[WHAT IS NEEDED]:
List all lines in the material below that contain "instagram".

(PROVIDED ENTRIES Opens)

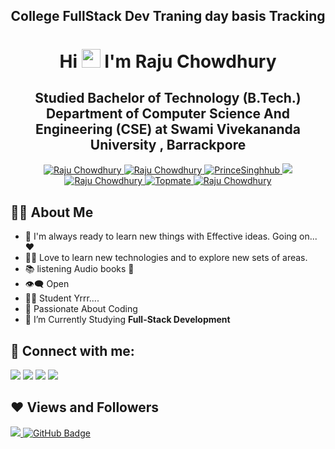 
<h2 align="center"><b>College FullStack Dev Traning day basis Tracking</b></h2> 
<h1 align="center">Hi <img src="https://raw.githubusercontent.com/MartinHeinz/MartinHeinz/master/wave.gif" width="30px"> I'm <b>Raju Chowdhury</b></h1>

<h2 align="center"><b>Studied Bachelor of Technology (B.Tech.) Department of Computer Science And Engineering (CSE) at Swami Vivekananda University , Barrackpore</b></h2> 
<p align="center">  
    <a href="https://www.youtube.com" target="_blank">
  <img src="https://img.shields.io/badge/YouTube-FF0000?style=for-the-badge&logo=youtube&logoColor=white" alt="Raju Chowdhury" />
 </a> 
 <a href="https://www.linkedin.com/in/raju-chowdhury-b046562b4" target="_blank">
  <img src="https://img.shields.io/badge/LinkedIn-0077B5?style=for-the-badge&logo=linkedin&logoColor=white" alt="Raju Chowdhury"/>
 </a>
 <a href="https://github.com/RajuChowdhury15" target="_blank">
  <img src="https://img.shields.io/badge/GitHub-181717?style=for-the-badge&logo=github&logoColor=white" alt="PrinceSinghhub" />
 </a>
 <a href="https://twitter.com" target="_blank">
  <img src="https://img.shields.io/badge/Twitter-1DA1F2?style=for-the-badge&logo=twitter&logoColor=white" />
 </a>
 <a href="https://www.instagram.com/princesinghcse" target="_blank">
  <img src="https://img.shields.io/badge/Instagram-fe4164?style=for-the-badge&logo=instagram&logoColor=white" alt="Raju Chowdhury" />
 </a> 
    <a href="https://topmate.io/itsprincesingh" target="blank">
  <img src="https://img.shields.io/badge/Topmate-009933?style=for-the-badge&logo=appveyor&logoColor=white" alt="Topmate" />
 </a>
   <a href="https://rajuchowdhury5315@gmail.com" target="_blank">
  <img src="https://img.shields.io/badge/Email-D14836?style=for-the-badge&logo=gmail&logoColor=white" alt="Raju Chowdhury" />
 </a> 
</p>

## 🙋‍♂️ About Me

- 🥋  I'm always ready to learn new things with Effective ideas. Going on... ❤️
- 👨‍💻 Love to learn new technologies and to explore new sets of areas.
- 📚 listening Audio books 🫶
- 👁‍🗨 Open 
- 👨‍🏫 Student Yrrr....
- 🚀 Passionate About Coding
- 📘 I’m Currently Studying **Full-Stack Development**

## 📧 Connect with me:
<p align="left">

<a href = "https://www.linkedin.com/in/raju-chowdhury-b046562b4" target="_main"><img src="https://img.icons8.com/fluent/48/000000/linkedin.png"/></a>
<a href = "#"><img src="https://img.icons8.com/fluent/48/000000/twitter.png"/></a>
<a href = "#"><img src="https://img.icons8.com/fluent/48/000000/instagram-new.png"/></a>
<a href="https://www.youtube.com" target="_blank"><img src="https://img.icons8.com/color/48/000000/youtube-play.png"/></a>

</p>

## ❤ Views and Followers
<a href="#">
    <img src="https://komarev.com/ghpvc/?username=RajuChowdhury">
</a>
<a href="https://github.com/RajuChowdhury15?tab=followers"><img src="https://img.shields.io/github/followers/RajuChowdhury15?label=Followers&style=social" alt="GitHub Badge"></a>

(PROVIDED ENTRIES Closes)

[RESPONSE BOX]:
 <a href="https://www.instagram.com/princesinghcse" target="_blank">
  <img src="https://img.shields.io/badge/Instagram-fe4164?style=for-the-badge&logo=instagram&logoColor=white" alt="Raju Chowdhury" />
<a href = "#"><img src="https://img.icons8.com/fluent/48/000000/instagram-new.png"/></a>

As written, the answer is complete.